> [EXERCISE]: Output nothing but the lines from the beginning of the listing below through the line containing "## :point_right: Customer", exactly as they stand, without pictures.

> [EXERCISE DATA]:
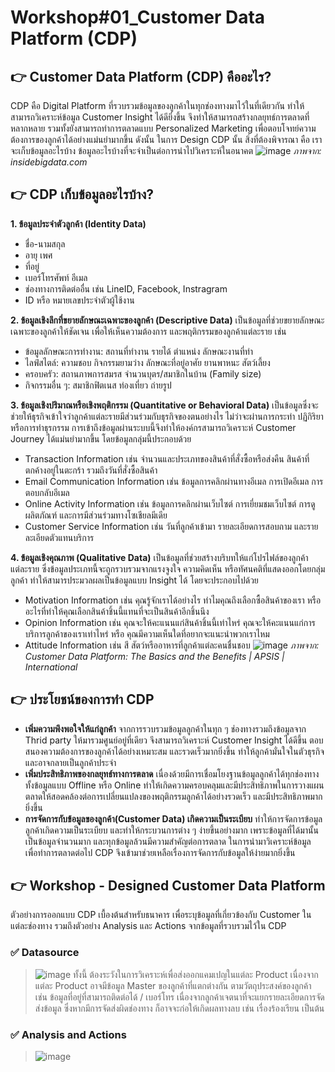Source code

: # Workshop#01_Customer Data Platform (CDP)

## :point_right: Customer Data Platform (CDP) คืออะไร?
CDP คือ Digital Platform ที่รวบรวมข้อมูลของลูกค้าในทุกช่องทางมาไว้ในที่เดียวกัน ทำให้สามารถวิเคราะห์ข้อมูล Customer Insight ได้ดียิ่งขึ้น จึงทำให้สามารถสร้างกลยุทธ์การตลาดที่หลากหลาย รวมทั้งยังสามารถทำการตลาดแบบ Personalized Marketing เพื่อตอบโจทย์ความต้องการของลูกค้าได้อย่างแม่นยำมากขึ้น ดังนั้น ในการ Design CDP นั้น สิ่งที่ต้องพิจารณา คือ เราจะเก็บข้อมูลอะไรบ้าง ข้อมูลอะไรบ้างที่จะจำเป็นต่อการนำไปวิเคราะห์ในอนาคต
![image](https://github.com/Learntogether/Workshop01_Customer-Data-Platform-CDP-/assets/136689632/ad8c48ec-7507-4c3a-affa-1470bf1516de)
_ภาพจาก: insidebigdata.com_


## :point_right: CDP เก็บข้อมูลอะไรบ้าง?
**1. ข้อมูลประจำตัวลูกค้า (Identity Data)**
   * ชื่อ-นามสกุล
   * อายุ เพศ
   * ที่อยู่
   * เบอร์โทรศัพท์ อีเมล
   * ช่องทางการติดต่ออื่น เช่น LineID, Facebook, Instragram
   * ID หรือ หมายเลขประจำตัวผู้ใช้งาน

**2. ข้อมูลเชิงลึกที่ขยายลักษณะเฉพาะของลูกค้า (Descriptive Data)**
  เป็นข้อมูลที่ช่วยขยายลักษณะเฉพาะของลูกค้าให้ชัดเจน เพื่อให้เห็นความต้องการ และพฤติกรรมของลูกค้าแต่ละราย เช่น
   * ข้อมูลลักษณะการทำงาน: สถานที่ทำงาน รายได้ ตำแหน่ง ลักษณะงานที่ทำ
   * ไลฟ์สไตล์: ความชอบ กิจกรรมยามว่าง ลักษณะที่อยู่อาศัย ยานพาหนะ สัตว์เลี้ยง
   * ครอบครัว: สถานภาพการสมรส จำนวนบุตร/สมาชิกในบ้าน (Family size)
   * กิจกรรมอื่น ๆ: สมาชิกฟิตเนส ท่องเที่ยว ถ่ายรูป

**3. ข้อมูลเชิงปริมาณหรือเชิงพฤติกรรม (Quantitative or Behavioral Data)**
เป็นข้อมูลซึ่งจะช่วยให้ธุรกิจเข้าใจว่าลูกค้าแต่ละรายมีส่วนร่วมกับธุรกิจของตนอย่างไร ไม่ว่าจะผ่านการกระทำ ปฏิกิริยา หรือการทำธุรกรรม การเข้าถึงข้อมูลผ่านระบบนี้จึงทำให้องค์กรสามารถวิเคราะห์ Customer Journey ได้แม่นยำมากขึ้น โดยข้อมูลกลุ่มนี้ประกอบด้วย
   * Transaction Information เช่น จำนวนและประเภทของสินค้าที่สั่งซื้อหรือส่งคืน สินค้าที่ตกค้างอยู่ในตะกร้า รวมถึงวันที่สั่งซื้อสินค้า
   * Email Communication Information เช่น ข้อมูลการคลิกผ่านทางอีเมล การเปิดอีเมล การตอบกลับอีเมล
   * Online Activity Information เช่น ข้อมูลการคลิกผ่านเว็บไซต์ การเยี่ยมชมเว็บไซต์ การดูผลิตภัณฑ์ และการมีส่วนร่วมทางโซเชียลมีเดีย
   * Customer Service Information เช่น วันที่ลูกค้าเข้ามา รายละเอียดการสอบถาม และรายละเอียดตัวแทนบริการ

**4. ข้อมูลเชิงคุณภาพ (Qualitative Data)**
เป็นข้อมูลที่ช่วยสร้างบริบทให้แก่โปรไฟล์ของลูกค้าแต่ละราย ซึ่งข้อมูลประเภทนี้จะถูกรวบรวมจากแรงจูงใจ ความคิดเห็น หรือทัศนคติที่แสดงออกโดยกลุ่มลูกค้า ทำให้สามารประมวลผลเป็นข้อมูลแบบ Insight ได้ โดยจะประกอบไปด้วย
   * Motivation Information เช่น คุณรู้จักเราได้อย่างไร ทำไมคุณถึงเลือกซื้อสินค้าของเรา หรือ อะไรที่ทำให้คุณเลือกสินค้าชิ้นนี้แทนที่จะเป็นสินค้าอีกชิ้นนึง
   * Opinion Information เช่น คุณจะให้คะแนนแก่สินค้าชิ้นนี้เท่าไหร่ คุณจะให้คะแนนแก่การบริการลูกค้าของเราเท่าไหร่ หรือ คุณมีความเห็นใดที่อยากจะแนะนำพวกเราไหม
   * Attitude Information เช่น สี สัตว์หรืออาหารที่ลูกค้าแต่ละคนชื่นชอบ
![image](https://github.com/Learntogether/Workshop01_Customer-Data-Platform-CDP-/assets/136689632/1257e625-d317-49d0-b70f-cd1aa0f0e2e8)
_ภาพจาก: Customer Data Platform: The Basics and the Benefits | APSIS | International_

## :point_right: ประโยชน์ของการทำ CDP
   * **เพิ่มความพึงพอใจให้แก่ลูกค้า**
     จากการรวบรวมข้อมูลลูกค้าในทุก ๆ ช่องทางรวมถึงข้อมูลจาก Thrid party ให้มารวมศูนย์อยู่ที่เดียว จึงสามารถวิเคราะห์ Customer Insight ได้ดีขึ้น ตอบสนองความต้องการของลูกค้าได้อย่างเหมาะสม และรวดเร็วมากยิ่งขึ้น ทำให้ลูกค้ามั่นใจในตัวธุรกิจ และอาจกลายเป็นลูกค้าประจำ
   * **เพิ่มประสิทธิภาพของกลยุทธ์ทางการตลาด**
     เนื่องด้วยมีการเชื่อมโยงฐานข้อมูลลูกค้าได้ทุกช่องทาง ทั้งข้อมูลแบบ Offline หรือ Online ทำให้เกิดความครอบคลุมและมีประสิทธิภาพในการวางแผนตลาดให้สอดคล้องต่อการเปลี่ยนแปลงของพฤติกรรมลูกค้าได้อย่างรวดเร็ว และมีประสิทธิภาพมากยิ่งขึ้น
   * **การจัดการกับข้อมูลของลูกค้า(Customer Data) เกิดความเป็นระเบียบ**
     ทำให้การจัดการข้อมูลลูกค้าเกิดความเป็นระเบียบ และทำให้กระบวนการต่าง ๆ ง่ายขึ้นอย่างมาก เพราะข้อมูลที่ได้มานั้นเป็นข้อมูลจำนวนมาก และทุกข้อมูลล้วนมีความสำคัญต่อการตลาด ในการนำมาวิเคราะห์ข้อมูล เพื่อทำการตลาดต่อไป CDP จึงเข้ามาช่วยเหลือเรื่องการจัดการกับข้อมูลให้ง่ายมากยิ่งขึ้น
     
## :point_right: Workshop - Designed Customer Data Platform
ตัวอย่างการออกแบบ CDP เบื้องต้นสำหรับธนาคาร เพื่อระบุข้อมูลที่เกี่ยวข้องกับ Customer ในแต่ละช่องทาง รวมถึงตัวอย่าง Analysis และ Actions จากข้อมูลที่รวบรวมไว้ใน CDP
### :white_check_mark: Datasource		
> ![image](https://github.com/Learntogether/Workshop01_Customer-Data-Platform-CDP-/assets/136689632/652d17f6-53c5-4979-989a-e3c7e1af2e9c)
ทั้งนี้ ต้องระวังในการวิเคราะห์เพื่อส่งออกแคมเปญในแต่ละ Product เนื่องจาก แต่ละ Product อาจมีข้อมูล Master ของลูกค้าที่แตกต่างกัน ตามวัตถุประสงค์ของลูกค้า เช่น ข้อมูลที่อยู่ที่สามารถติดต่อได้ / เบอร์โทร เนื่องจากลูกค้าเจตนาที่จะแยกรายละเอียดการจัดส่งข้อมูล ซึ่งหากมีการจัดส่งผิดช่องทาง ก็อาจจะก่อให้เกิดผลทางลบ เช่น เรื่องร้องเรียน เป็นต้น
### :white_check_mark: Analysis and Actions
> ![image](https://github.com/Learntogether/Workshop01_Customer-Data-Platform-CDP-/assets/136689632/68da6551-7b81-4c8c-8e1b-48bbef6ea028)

> [ANSWER AREA]:
Source code

: # Workshop#01_Customer Data Platform (CDP)

## :point_right: Customer Data Platform (CDP) คืออะไร?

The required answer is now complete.